Geborgenheit bei Mutter Anna
Die St.-Anna-Kapelle in Hopsten-Breischen
Hopsten-Breischen. Wer Trost und Hilfe sucht, der geht zu Mutter Anna. Dieser Satz ist sprichwörtlich geworden für den in der Bauerschaft Breischen bei Hopsten gelegenen Wallfahrtsort. Viele Verbände und Gemeinschaften aus dem Ort und der Umgebung wallfahren zur St.-Anna-Kapelle, in der sich das Gnadenbild befindet. Jedes Jahr im August – während der Wallfahrtswoche – zieht es besonders viele Gläubige dorthin.

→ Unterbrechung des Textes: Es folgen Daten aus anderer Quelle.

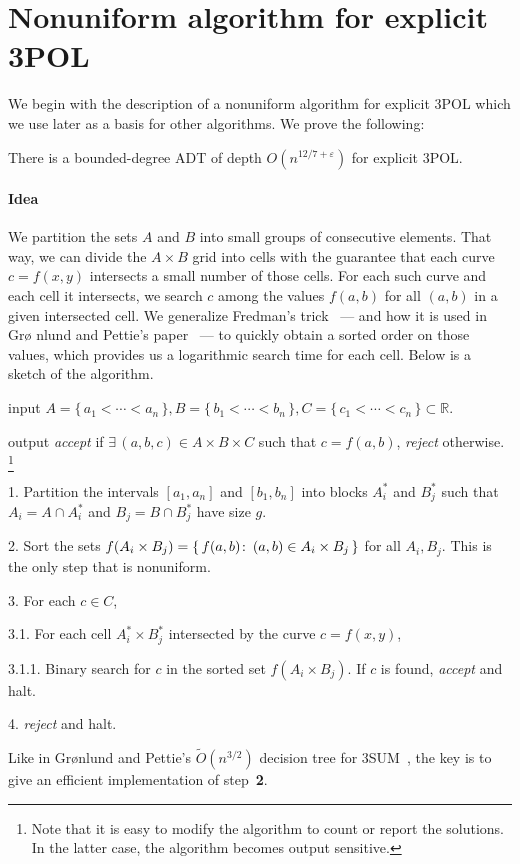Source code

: \section{Nonuniform algorithm for explicit 3POL}%
\label{sec:algo:explicit:nonuniform}

We begin with the description of a nonuniform algorithm for explicit 3POL which
we use later as a basis for other algorithms. We prove the following:
\begin{theorem}\label{thm:explicit:act}
	There is a bounded-degree ADT of depth
	$O(n^{12/7+\varepsilon})$
	for explicit 3POL\@.
\end{theorem}

\paragraph{Idea}
We partition the sets $A$ and $B$ into small groups of consecutive
elements. That way, we can divide the $A\times B$ grid into cells with the
guarantee that each curve $c = f(x,y)$ intersects a small number
of those cells. For each such curve and each cell it intersects, we
search $c$ among the values $f(a,b)$ for all $(a,b)$ in a given intersected
cell. We generalize Fredman's trick~\cite{F76} --- and how it is used in Gr\o
nlund and Pettie's paper~\cite{GP14} --- to quickly obtain a sorted order on
those values, which provides us a logarithmic search time for each cell.
Below is a sketch of the algorithm.
\begin{algorithm}\label{algo:ne}
\item[input] $A = \{\,a_1 < \cdots < a_n\,\},B = \{\,b_1<\cdots<b_n\,\},
    C = \{\,c_1<\cdots<c_n\,\}
    \subset \mathbb{R}$.
\item[output] \emph{accept} if $\exists\, (a,b,c) \in A \times B \times C$ such that $c
    = f(a,b)$, \emph{reject} otherwise.%
    \footnote{Note that it is easy to modify the algorithm to count or report the
    solutions. In the latter case, the algorithm becomes output sensitive.}
\item[1.] Partition the intervals $[a_1,a_n]$ and $[b_1,b_n]$ into blocks
    $A_i^*$ and $B_j^*$ such that $A_i = A \cap A_i^*$ and $B_j = B
    \cap B_j^*$ have size $g$.
\item[2.] Sort the sets $f(A_i \times B_j) = \{\, f(a,b) \colon\, (a,b) \in A_i
    \times B_j\,\}$ for all $A_i,B_j$. This is the only step that
    is nonuniform.
\item[3.] For each $c \in C$,
\item[3.1.] For each cell $A_i^* \times B_j^*$ intersected by the curve
$c=f(x,y)$,
\item[3.1.1.] Binary search for $c$ in the sorted set $f(A_i \times B_j)$.
If $c$ is found, \emph{accept} and halt.
\item[4.] \emph{reject} and halt.
\end{algorithm}
%
Like in Gr\o nlund and Pettie's $\tilde{O}(n^{3/2})$ decision tree for
3SUM~\cite{GP14}, the key is to give an efficient implementation
of step~\textbf{2}.

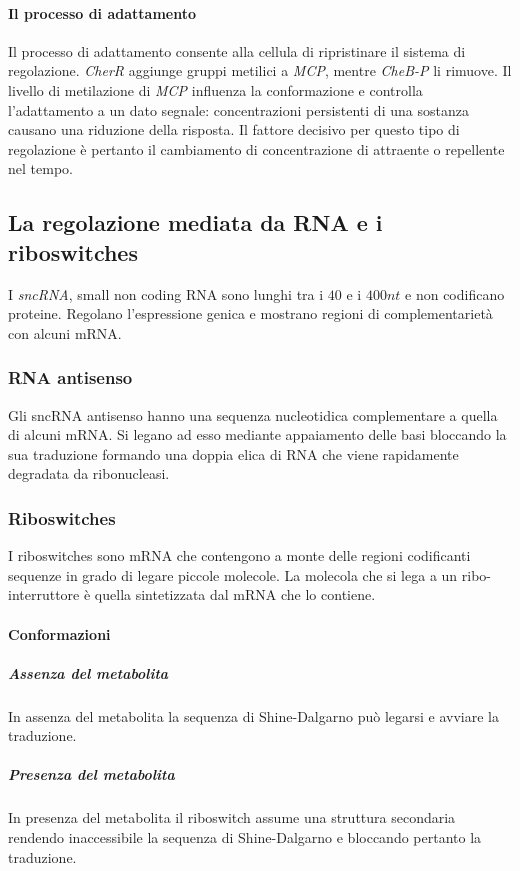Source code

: 			\paragraph{Il processo di adattamento}
			Il processo di adattamento consente alla cellula di ripristinare il sistema di regolazione.
			\emph{CherR} aggiunge gruppi metilici a \emph{MCP}, mentre \emph{CheB-P} li rimuove.
			Il livello di metilazione di \emph{MCP} influenza la conformazione e controlla l'adattamento a un dato segnale: concentrazioni persistenti di una sostanza causano una riduzione della risposta.
			Il fattore decisivo per questo tipo di regolazione \`e pertanto il cambiamento di concentrazione di attraente o repellente nel tempo.

	\subsection{La regolazione mediata da RNA e i riboswitches}
	I \emph{sncRNA}, small non coding RNA sono lunghi tra i $40$ e i $400nt$ e non codificano proteine.
	Regolano l'espressione genica e mostrano regioni di complementariet\`a con alcuni mRNA.

		\subsubsection{RNA antisenso}
		Gli sncRNA antisenso hanno una sequenza nucleotidica complementare a quella di alcuni mRNA.
		Si legano ad esso mediante appaiamento delle basi bloccando la sua traduzione formando una doppia elica di RNA che viene rapidamente degradata da ribonucleasi.

		\subsubsection{Riboswitches}
		I riboswitches sono mRNA che contengono a monte delle regioni codificanti sequenze in grado di legare piccole molecole.
		La molecola che si lega a un ribo-interruttore \`e quella sintetizzata dal mRNA che lo contiene.

			\paragraph{Conformazioni}

				\subparagraph{Assenza del metabolita}
				In assenza del metabolita la sequenza di Shine-Dalgarno pu\`o legarsi e avviare la traduzione.

				\subparagraph{Presenza del metabolita}
				In presenza del metabolita il riboswitch assume una struttura secondaria rendendo inaccessibile la sequenza di Shine-Dalgarno e bloccando pertanto la traduzione.
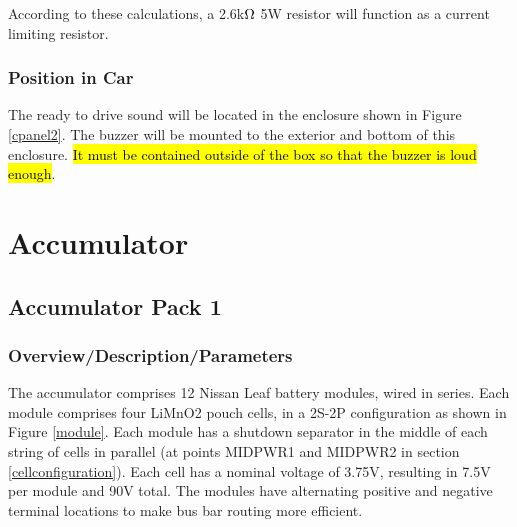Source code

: \documentclass{article}
\DeclareRobustCommand{\hlr}[1]{{\sethlcolor{red}\hl{#1}}}
\begin{document}
            According to these calculations, a 2.6k$\ohm$ 5W resistor will function as a current limiting resistor.

        \subsubsection{Position in Car}

            The ready to drive sound will be located in the enclosure shown in Figure \ref{cpanel2}. The buzzer will be mounted to the exterior and bottom of this enclosure. \hlr{It must be contained outside of the box so that the buzzer is loud enough}.

\newpage

\section{Accumulator}

    \subsection{Accumulator Pack 1} \label{Battery1}

        \subsubsection{Overview/Description/Parameters} \label{batteryoverview}


            The accumulator comprises 12 Nissan Leaf battery modules, wired in series. Each module comprises four LiMnO2 pouch cells, in a 2S-2P configuration as shown in Figure \ref{module}. Each module has a shutdown separator in the middle of each string of cells in parallel (at points MIDPWR1 and MIDPWR2 in section \ref{cellconfiguration}). Each cell has a nominal voltage of 3.75V, resulting in 7.5V per module and 90V total. The modules have alternating positive and negative terminal locations to make bus bar routing more efficient.
\end{document}
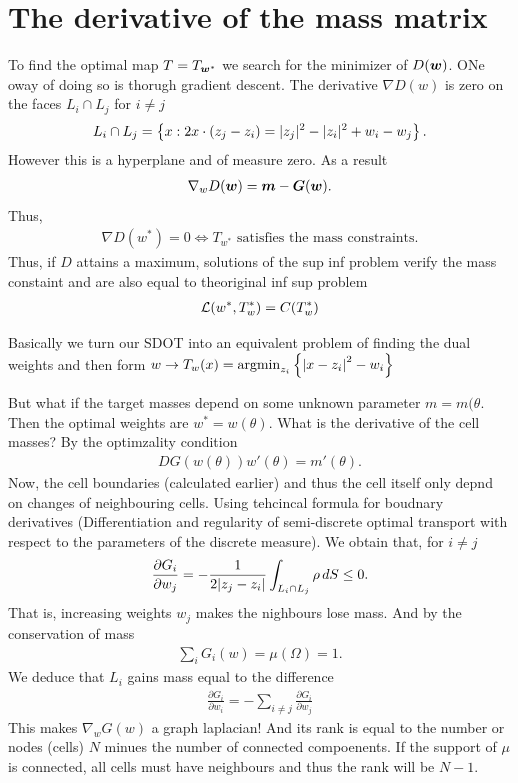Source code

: \documentclass[
    a4paper,
    DIV=13,
    abstract=true,
    numbers=noenddot
]{scrartcl}
\begin{document}
\section{The derivative of the mass matrix}
To find the optimal map $T=T_{{\bm{w}}^*}$ we search for the minimizer of $D({\bm{w}})$. ONe oway of doing so is thorugh gradient descent. The derivative $\nabla D(w)$ is zero on the faces $L_i \cap L_j$ for $i \neq j$
\begin{align*}
    L_i \cap L_j =\left\{x:2x\cdot(z_j-z_i)=|z_j|^2-|z_i|^2+w_i-w_j\right\}.
\end{align*}
However this is a hyperplane and of measure zero. As a result
\begin{align*}
     \nabla_{w}D({\bm{w}})= {\bm{m}}- {\bm{G}}({\bm{w}}).
\end{align*}
Thus, 
\begin{align*}
\nabla D(w^*)=0 \iff T_{w^*}\text{ satisfies the mass constraints}.
\end{align*}
Thus, if $D$ attains a maximum, solutions of the sup inf problem verify the mass constaint and are also equal to theoriginal inf sup problem
\begin{align*}
    \mathcal{L}(w^*,T_w^*)=C(T_w^*)
\end{align*}

Basically we turn our SDOT into an equivalent problem of finding the dual weights and then form $w \to T_w(x) = \mathrm{argmin}_{z_i} \left\{\left| x-z_i \right|^2- w_i\right\}$


But what if the target masses depend on some unknown parameter $m= m(\theta$. Then the optimal weights  are $w^*=w(\theta)$. What is the derivative of the cell masses? By the optimzality condition
\begin{align*}
    DG(w(\theta))w'(\theta)=m'(\theta).
\end{align*}
Now, the cell boundaries (calculated earlier) and thus the cell itself only depnd on changes of neighbouring cells.
Using tehcincal formula for boudnary derivatives (Differentiation and regularity of semi-discrete
optimal transport with respect to the parameters
of the discrete measure). We obtain that, for $i \neq j$
\begin{align*}
\frac{\partial G_i}{\partial w_j}=-\frac{1}{2|z_j-z_i|}\int_{L_i\cap L_j}\rho\thinspace dS\le0.
\end{align*}
That is, increasing weights $w_j$ makes the nighbours lose mass. And by the conservation of mass 
\begin{align*}
    \sum_{i}G_i(w)= \mu(\Omega)=1. 
\end{align*}
We deduce that $L_i$ gains mass equal to the difference
\begin{align*}
\frac{\partial G_i}{\partial w_i}= -\sum_{i \neq j}\frac{\partial G_i}{\partial w_j}\end{align*}
This makes $\nabla_wG(w)$ a graph laplacian! And its rank is equal to the number or nodes (cells) $N$ minues the number of connected compoenents. If the support of $\mu$ is connected, all cells must have neighbours and thus the rank will be $N-1$.
\end{document}
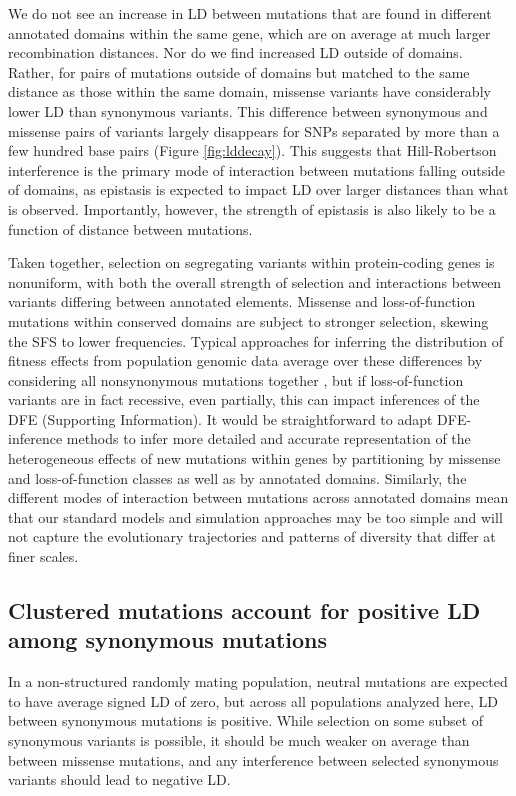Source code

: \documentclass[]{article}
\begin{document}
We do not see an increase in LD between mutations that are found in different
annotated domains within the same gene, which are on average at much larger
recombination distances. Nor do we find increased LD outside of domains.
Rather, for pairs of mutations outside of domains but matched to the same
distance as those within the same domain, missense variants have considerably
lower LD than synonymous variants. This difference between synonymous and
missense pairs of variants largely disappears for SNPs separated by more than a
few hundred base pairs (Figure \ref{fig:lddecay}). This suggests that
Hill-Robertson interference is the primary mode of interaction between
mutations falling outside of domains, as epistasis is expected to impact LD
over larger distances than what is observed. Importantly, however, the strength
of epistasis is also likely to be a function of distance between mutations.

Taken together, selection on segregating variants within protein-coding genes
is nonuniform, with both the overall strength of selection and interactions
between variants differing between annotated elements. Missense and
loss-of-function mutations within conserved domains are subject to stronger
selection, skewing the SFS to lower frequencies. Typical approaches for
inferring the distribution of fitness effects from population genomic data
average over these differences by considering all nonsynonymous mutations
together \citep{Boyko2008-zk,Kim2017-xo}, but if loss-of-function variants are in
fact recessive, even partially, this can impact inferences of the DFE
(Supporting Information). It would be straightforward to adapt DFE-inference
methods to infer more detailed and accurate representation of the heterogeneous
effects of new mutations within genes by partitioning by missense and
loss-of-function classes as well as by annotated domains. Similarly, the
different modes of interaction between mutations across annotated domains mean
that our standard models and simulation approaches may be too simple and will
not capture the evolutionary trajectories and patterns of diversity that differ
at finer scales.

\subsection{Clustered mutations account for positive LD among synonymous mutations}
\label{clustered-mutations-account-for-positive-ld-among-synonymous-mutations}

In a non-structured randomly mating population, neutral mutations are expected to have
average signed LD of zero, but across all populations analyzed here, LD between
synonymous mutations is positive. While selection on some subset of synonymous
variants is possible, it should be much weaker on average than between missense
mutations, and any interference between selected synonymous variants should
lead to negative LD.
\end{document}
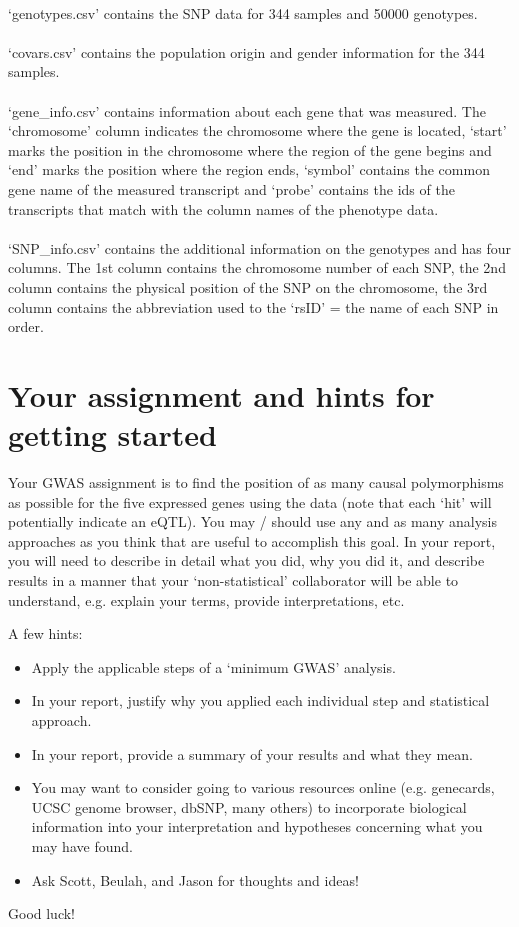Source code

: \documentclass[letterpaper, 11pt]{article}
\begin{document}
\\
`genotypes.csv' contains the SNP data for 344 samples and 50000 genotypes.\\
\\
`covars.csv' contains the population origin and gender information for the 344 samples.\\
\\
`gene\_info.csv' contains information about each gene that was measured. The `chromosome' column indicates the chromosome where the gene is located, `start' marks the position in the chromosome where the region of the gene begins and `end' marks the position where the region ends, `symbol' contains the common gene name of the measured transcript and `probe' contains the ids of the transcripts that match with the column names of the phenotype data.\\
\\
`SNP\_info.csv' contains the additional information on the genotypes and has four columns. The 1st column contains the chromosome number of each SNP, the 2nd column contains the physical position of the SNP on the chromosome, the 3rd column contains the abbreviation used to the `rsID' = the name of each SNP in order.

\section{Your assignment and hints for getting started}

Your GWAS assignment is to find the position of as many causal polymorphisms as possible for the five expressed genes using the data (note that each `hit' will potentially indicate an eQTL). You may / should use any and as many analysis approaches as you think that are useful to accomplish this goal. In your report, you will need to describe in detail what you did, why you did it, and describe results in a manner that your `non-statistical' collaborator will be able to understand, e.g. explain your terms, provide interpretations, etc.

A few hints:
\begin{itemize}
	\item Apply the applicable steps of a `minimum GWAS' analysis.
	\item In your report, justify why you applied each individual step and statistical approach.
	\item In your report, provide a summary of your results and what they mean.
	\item You may want to consider going to various resources online (e.g. genecards, UCSC genome browser, dbSNP, many others) to incorporate biological information into your interpretation and hypotheses concerning what you may have found.
	\item Ask Scott, Beulah, and Jason for thoughts and ideas!
\end{itemize}

Good luck!
\end{document}
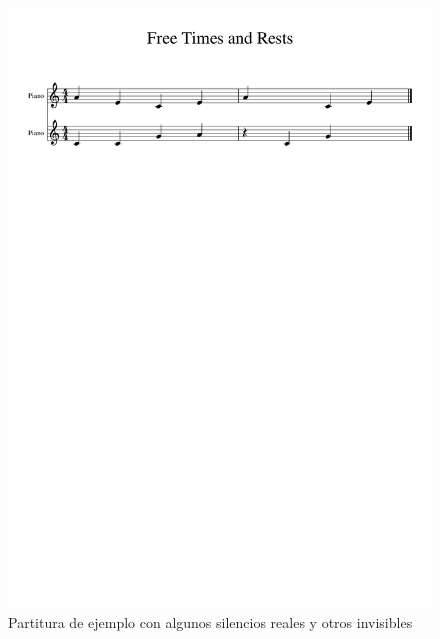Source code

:  \begin{figure}
 	\centering
 	\includegraphics[width=0.8\linewidth]{imagenes/scores/freetimerests.pdf}
 	\caption{Partitura de ejemplo con algunos silencios reales y otros invisibles}
 	\label{fig:rests_score}
 \end{figure}
 
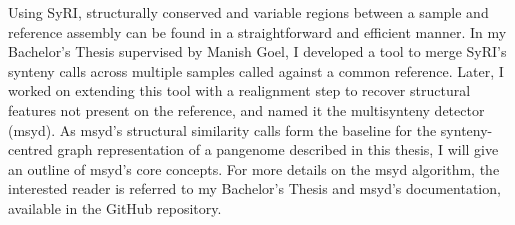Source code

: 
Using SyRI, structurally conserved and variable regions between a sample and reference assembly can be found in a straightforward and efficient manner.
In my Bachelor's Thesis supervised by Manish Goel, I developed a tool to merge SyRI's synteny calls across multiple samples called against a common reference.
Later, I worked on extending this tool with a realignment step to recover structural features not present on the reference, and named it the multisynteny detector (msyd).
As msyd's structural similarity calls form the baseline for the synteny-centred graph representation of a pangenome described in this thesis, I will give an outline of msyd's core concepts.
For more details on the msyd algorithm, the interested reader is referred to my Bachelor's Thesis and msyd's documentation, available in the GitHub repository.

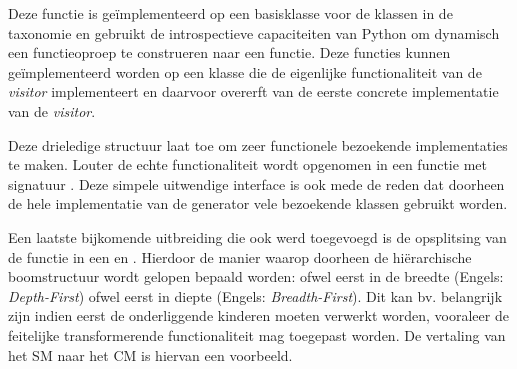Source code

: Deze  functie is ge\"implementeerd op een basisklasse voor de
klassen in de taxonomie en gebruikt de introspectieve capaciteiten van Python
om dynamisch een functieoproep te construeren naar een 
functie. Deze functies kunnen ge\"implementeerd worden op een klasse die de
eigenlijke functionaliteit van de \emph{visitor} implementeert en daarvoor
overerft van de eerste concrete implementatie van de \emph{visitor}.

Deze drieledige structuur laat toe om zeer functionele bezoekende
implementaties te maken. Louter de echte functionaliteit wordt opgenomen in een
functie met signatuur . Deze simpele uitwendige interface
is ook mede de reden dat doorheen de hele implementatie van de generator vele
bezoekende klassen gebruikt worden.

Een laatste bijkomende uitbreiding die ook werd toegevoegd is de opsplitsing
van de  functie in een  en
. Hierdoor de manier waarop doorheen de
hi\"erarchische boomstructuur wordt gelopen bepaald worden: ofwel eerst in de
breedte (Engels: \emph{Depth-First}) ofwel eerst in diepte (Engels:
\emph{Breadth-First}). Dit kan bv. belangrijk zijn indien eerst de
onderliggende kinderen moeten verwerkt worden, vooraleer de feitelijke
transformerende functionaliteit mag toegepast worden. De vertaling van het SM
naar het CM is hiervan een voorbeeld.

Ein Heiligtum der Handelsleute
Die Geschichte der Wallfahrtskapelle beginnt mit der Erzählung von dem in einer Eiche versteckten Gnadenbild der heiligen Anna. Im Jahr 1677 fällte ein Knecht die Eiche und entdeckte die Figur dabei.
Es wird vermutet, dass die Figur aus einer Kirche der Umgebung stammt und durch den Bildersturm in der Reformationszeit oder in den Wirren des Dreißigjährigen Kriegs in der Bauerschaft Breischen versteckt worden sein könnte.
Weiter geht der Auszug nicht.